Early Sunday evening, an unidentified Columbia student took to Butler library, aiming to scale the limestone facade a mere 20 hours after watching Alex Honnold free solo one of the tallest skyscrapers in the world. Equipped with nothing but a back-pocket-pouch full of snow, the individual began his ascent. When questioned via megaphone by authorities as to why he brought snow on the journey instead of climbing chalk, he shouted, “Oh is that what that white stuff is? I thought it was snow.”
Despite all odds, the boy made it 6 feet up the imposing columns lining the historic library. At this point, however, he was unable to continue on. He shouted down to The Fed, “I am physically able to keep going, I just forgot to hit record on Strava.”

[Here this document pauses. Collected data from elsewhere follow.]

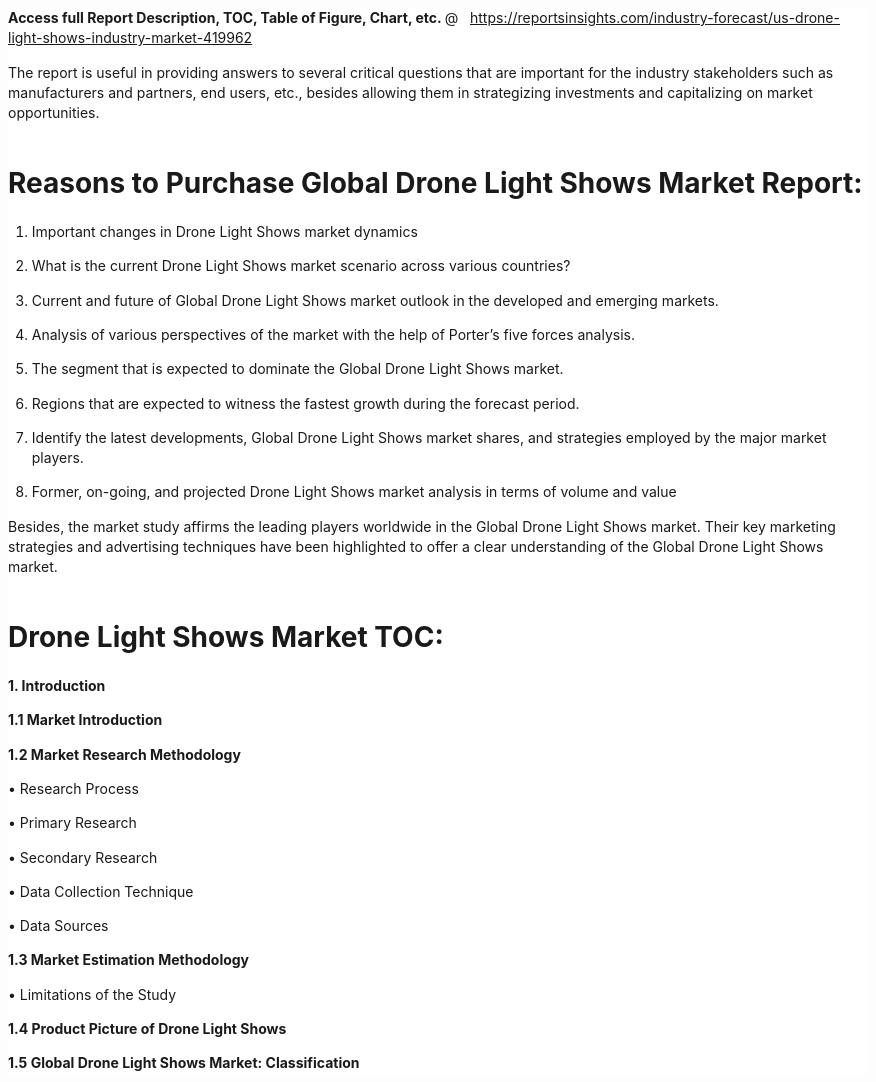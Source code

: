 <strong>Access full Report Description, TOC, Table of Figure, Chart, etc. </strong>@   <a href=https://reportsinsights.com/industry-forecast/us-drone-light-shows-industry-market-419962>https://reportsinsights.com/industry-forecast/us-drone-light-shows-industry-market-419962</a>

The report is useful in providing answers to several critical questions that are important for the industry stakeholders such as manufacturers and partners, end users, etc., besides allowing them in strategizing investments and capitalizing on market opportunities.

# <strong>Reasons to Purchase Global Drone Light Shows Market Report:</strong>

1. Important changes in Drone Light Shows market dynamics

2. What is the current Drone Light Shows market scenario across various countries?

3. Current and future of Global Drone Light Shows market outlook in the developed and emerging markets.

4. Analysis of various perspectives of the market with the help of Porter’s five forces analysis.

5. The segment that is expected to dominate the Global Drone Light Shows market.

6. Regions that are expected to witness the fastest growth during the forecast period.

7. Identify the latest developments, Global Drone Light Shows market shares, and strategies employed by the major market players.

8. Former, on-going, and projected Drone Light Shows market analysis in terms of volume and value

Besides, the market study affirms the leading players worldwide in the Global Drone Light Shows market. Their key marketing strategies and advertising techniques have been highlighted to offer a clear understanding of the Global Drone Light Shows market.

# <strong>Drone Light Shows Market TOC:</strong>

<strong>1. Introduction</strong>

<strong>1.1 Market Introduction</strong>

<strong>1.2 Market Research Methodology</strong>

• Research Process

• Primary Research

• Secondary Research

• Data Collection Technique

• Data Sources

<strong>1.3 Market Estimation Methodology</strong>

• Limitations of the Study

<strong>1.4 Product Picture of Drone Light Shows</strong>

<strong>1.5 Global Drone Light Shows Market: Classification</strong>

A different and acutely distressing perspective was outlined by one source, a supposed close friend of the rope-less climber. She reported that the stunt was part of a ploy to get Claire Shipman to notice him. The boy had a long-standing crush on the acting president ever since she stepped into office. Suspended part way up, the rope-less traveler peered through the thick glass window panes to find the New York Times article announcing Shipman’s upcoming unemployment lit up on every computer screen. The source claims the boy was likely overwhelmed with sadness and simply put, could not climb on. Shipman gave him strength that turned bone into muscle, snow into climbing chalk, and doubt into willpower. Without her, there was no longer any point.
The boy still straddles the pillars. This stunt, deemed foolish by many, goes deeper than the usual hijinks. It is not a cry for attention, but rather a plea for love, ending in loss, perseverance, and lack thereof. Perhaps one day Claire’s cold heart will melt along with the snow continuing to blanket the poor boy.